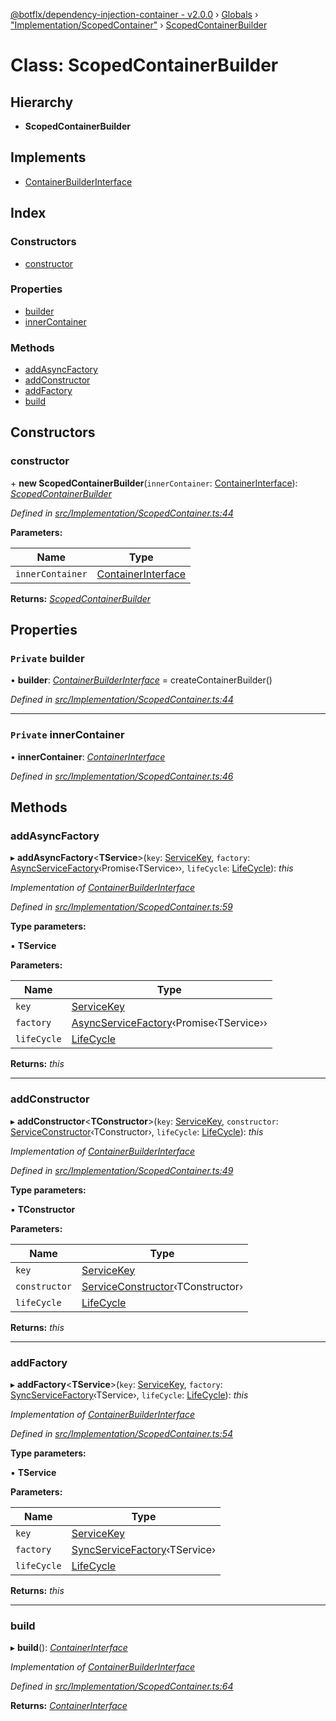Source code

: [@botflx/dependency-injection-container - v2.0.0](../README.md) › [Globals](../globals.md) › ["Implementation/ScopedContainer"](../modules/_implementation_scopedcontainer_.md) › [ScopedContainerBuilder](_implementation_scopedcontainer_.scopedcontainerbuilder.md)

# Class: ScopedContainerBuilder

## Hierarchy

* **ScopedContainerBuilder**

## Implements

* [ContainerBuilderInterface](../interfaces/_interfaces_.containerbuilderinterface.md)

## Index

### Constructors

* [constructor](_implementation_scopedcontainer_.scopedcontainerbuilder.md#constructor)

### Properties

* [builder](_implementation_scopedcontainer_.scopedcontainerbuilder.md#private-builder)
* [innerContainer](_implementation_scopedcontainer_.scopedcontainerbuilder.md#private-innercontainer)

### Methods

* [addAsyncFactory](_implementation_scopedcontainer_.scopedcontainerbuilder.md#addasyncfactory)
* [addConstructor](_implementation_scopedcontainer_.scopedcontainerbuilder.md#addconstructor)
* [addFactory](_implementation_scopedcontainer_.scopedcontainerbuilder.md#addfactory)
* [build](_implementation_scopedcontainer_.scopedcontainerbuilder.md#build)

## Constructors

###  constructor

\+ **new ScopedContainerBuilder**(`innerContainer`: [ContainerInterface](../interfaces/_interfaces_.containerinterface.md)): *[ScopedContainerBuilder](_implementation_scopedcontainer_.scopedcontainerbuilder.md)*

*Defined in [src/Implementation/ScopedContainer.ts:44](https://github.com/botflux/dependency-injection-container/blob/bd86576/packages/DIContainer/src/Implementation/ScopedContainer.ts#L44)*

**Parameters:**

Name | Type |
------ | ------ |
`innerContainer` | [ContainerInterface](../interfaces/_interfaces_.containerinterface.md) |

**Returns:** *[ScopedContainerBuilder](_implementation_scopedcontainer_.scopedcontainerbuilder.md)*

## Properties

### `Private` builder

• **builder**: *[ContainerBuilderInterface](../interfaces/_interfaces_.containerbuilderinterface.md)* =  createContainerBuilder()

*Defined in [src/Implementation/ScopedContainer.ts:44](https://github.com/botflux/dependency-injection-container/blob/bd86576/packages/DIContainer/src/Implementation/ScopedContainer.ts#L44)*

___

### `Private` innerContainer

• **innerContainer**: *[ContainerInterface](../interfaces/_interfaces_.containerinterface.md)*

*Defined in [src/Implementation/ScopedContainer.ts:46](https://github.com/botflux/dependency-injection-container/blob/bd86576/packages/DIContainer/src/Implementation/ScopedContainer.ts#L46)*

## Methods

###  addAsyncFactory

▸ **addAsyncFactory**<**TService**>(`key`: [ServiceKey](../modules/_interfaces_.md#servicekey), `factory`: [AsyncServiceFactory](../modules/_interfaces_.md#asyncservicefactory)‹Promise‹TService››, `lifeCycle`: [LifeCycle](../enums/_interfaces_.lifecycle.md)): *this*

*Implementation of [ContainerBuilderInterface](../interfaces/_interfaces_.containerbuilderinterface.md)*

*Defined in [src/Implementation/ScopedContainer.ts:59](https://github.com/botflux/dependency-injection-container/blob/bd86576/packages/DIContainer/src/Implementation/ScopedContainer.ts#L59)*

**Type parameters:**

▪ **TService**

**Parameters:**

Name | Type |
------ | ------ |
`key` | [ServiceKey](../modules/_interfaces_.md#servicekey) |
`factory` | [AsyncServiceFactory](../modules/_interfaces_.md#asyncservicefactory)‹Promise‹TService›› |
`lifeCycle` | [LifeCycle](../enums/_interfaces_.lifecycle.md) |

**Returns:** *this*

___

###  addConstructor

▸ **addConstructor**<**TConstructor**>(`key`: [ServiceKey](../modules/_interfaces_.md#servicekey), `constructor`: [ServiceConstructor](../modules/_interfaces_.md#serviceconstructor)‹TConstructor›, `lifeCycle`: [LifeCycle](../enums/_interfaces_.lifecycle.md)): *this*

*Implementation of [ContainerBuilderInterface](../interfaces/_interfaces_.containerbuilderinterface.md)*

*Defined in [src/Implementation/ScopedContainer.ts:49](https://github.com/botflux/dependency-injection-container/blob/bd86576/packages/DIContainer/src/Implementation/ScopedContainer.ts#L49)*

**Type parameters:**

▪ **TConstructor**

**Parameters:**

Name | Type |
------ | ------ |
`key` | [ServiceKey](../modules/_interfaces_.md#servicekey) |
`constructor` | [ServiceConstructor](../modules/_interfaces_.md#serviceconstructor)‹TConstructor› |
`lifeCycle` | [LifeCycle](../enums/_interfaces_.lifecycle.md) |

**Returns:** *this*

___

###  addFactory

▸ **addFactory**<**TService**>(`key`: [ServiceKey](../modules/_interfaces_.md#servicekey), `factory`: [SyncServiceFactory](../modules/_interfaces_.md#syncservicefactory)‹TService›, `lifeCycle`: [LifeCycle](../enums/_interfaces_.lifecycle.md)): *this*

*Implementation of [ContainerBuilderInterface](../interfaces/_interfaces_.containerbuilderinterface.md)*

*Defined in [src/Implementation/ScopedContainer.ts:54](https://github.com/botflux/dependency-injection-container/blob/bd86576/packages/DIContainer/src/Implementation/ScopedContainer.ts#L54)*

**Type parameters:**

▪ **TService**

**Parameters:**

Name | Type |
------ | ------ |
`key` | [ServiceKey](../modules/_interfaces_.md#servicekey) |
`factory` | [SyncServiceFactory](../modules/_interfaces_.md#syncservicefactory)‹TService› |
`lifeCycle` | [LifeCycle](../enums/_interfaces_.lifecycle.md) |

**Returns:** *this*

___

###  build

▸ **build**(): *[ContainerInterface](../interfaces/_interfaces_.containerinterface.md)*

*Implementation of [ContainerBuilderInterface](../interfaces/_interfaces_.containerbuilderinterface.md)*

*Defined in [src/Implementation/ScopedContainer.ts:64](https://github.com/botflux/dependency-injection-container/blob/bd86576/packages/DIContainer/src/Implementation/ScopedContainer.ts#L64)*

**Returns:** *[ContainerInterface](../interfaces/_interfaces_.containerinterface.md)*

---------------

▸ **What is needed**:
Wherever the word "AsyncServiceFactory" appears in the listing above, copy the whole line.

▸ **Solution for this exercise**:
▸ **addAsyncFactory**<**TService**>(`key`: [ServiceKey](../modules/_interfaces_.md#servicekey), `factory`: [AsyncServiceFactory](../modules/_interfaces_.md#asyncservicefactory)‹Promise‹TService››, `lifeCycle`: [LifeCycle](../enums/_interfaces_.lifecycle.md)): *this*
`factory` | [AsyncServiceFactory](../modules/_interfaces_.md#asyncservicefactory)‹Promise‹TService›› |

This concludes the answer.